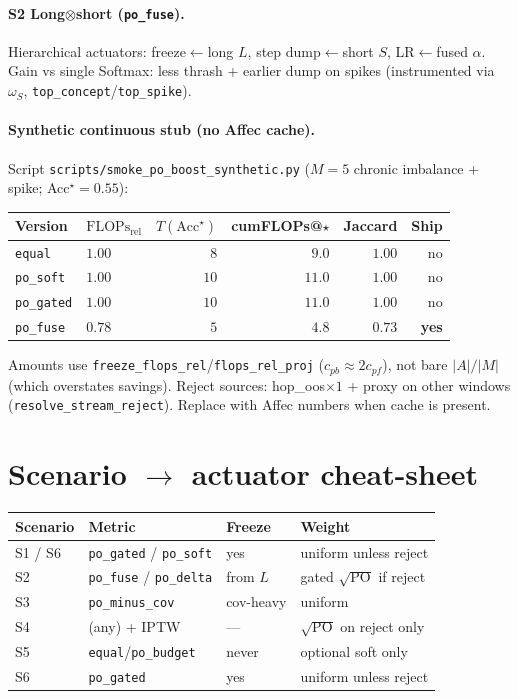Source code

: \documentclass[11pt]{article}
\newcommand{\PO}{\mathrm{PO}}
\newcommand{\Flops}{\mathrm{FLOPs}_{\mathrm{rel}}}
\newcommand{\Acc}{\mathrm{Acc}}
\begin{document}
\paragraph{S2 Long$\otimes$short (\texttt{po\_fuse}).}
Hierarchical actuators: freeze$\leftarrow$long $L$,
step dump$\leftarrow$short $S$, LR$\leftarrow$fused $\alpha$.
Gain vs single Softmax: less thrash + earlier dump on spikes
(instrumented via $\omega_S$, \texttt{top\_concept}/\texttt{top\_spike}).

\paragraph{Synthetic continuous stub (no Affec cache).}
Script \texttt{scripts/smoke\_po\_boost\_synthetic.py}
($M{=}5$ chronic imbalance + spike; Acc$^\star{=}0.55$):
\begin{center}
\small
\begin{tabular}{@{}llrrrr@{}}
\toprule
Version & $\Flops$ & $T(\Acc^\star)$ & cumFLOPs@$\star$ & Jaccard & Ship \\
\midrule
\texttt{equal} & $1.00$ & $8$ & $9.0$ & $1.00$ & no \\
\texttt{po\_soft} & $1.00$ & $10$ & $11.0$ & $1.00$ & no \\
\texttt{po\_gated} & $1.00$ & $10$ & $11.0$ & $1.00$ & no \\
\texttt{po\_fuse} & $0.78$ & $5$ & $4.8$ & $0.73$ & \textbf{yes} \\
\bottomrule
\end{tabular}
\end{center}
Amounts use \texttt{freeze\_flops\_rel}/\texttt{flops\_rel\_proj}
($c_{pb}{\approx}2c_{pf}$), not bare $|A|/|M|$
(which overstates savings).
Reject sources: hop\_oos$\times1$ + proxy on other windows
(\texttt{resolve\_stream\_reject}).
Replace with Affec numbers when cache is present.

\section{Scenario $\to$ actuator cheat-sheet}
\label{sec:cheat}

\begin{center}
\small
\begin{tabular}{@{}llll@{}}
\toprule
Scenario & Metric & Freeze & Weight \\
\midrule
S1 / S6 & \texttt{po\_gated} / \texttt{po\_soft}
  & yes & uniform unless reject \\
S2 & \texttt{po\_fuse} / \texttt{po\_delta}
  & from $L$ & gated $\sqrt{\PO}$ if reject \\
S3 & \texttt{po\_minus\_cov}
  & cov-heavy & uniform \\
S4 & (any) + IPTW
  & --- & $\sqrt{\PO}$ on reject only \\
S5 & \texttt{equal}/\texttt{po\_budget}
  & never & optional soft only \\
S6 & \texttt{po\_gated}
  & yes & uniform unless reject \\
\bottomrule
\end{tabular}
\end{center}
\end{document}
────
Work task: Give only the number of lines in the material above that include the word "cache".

Response area: 2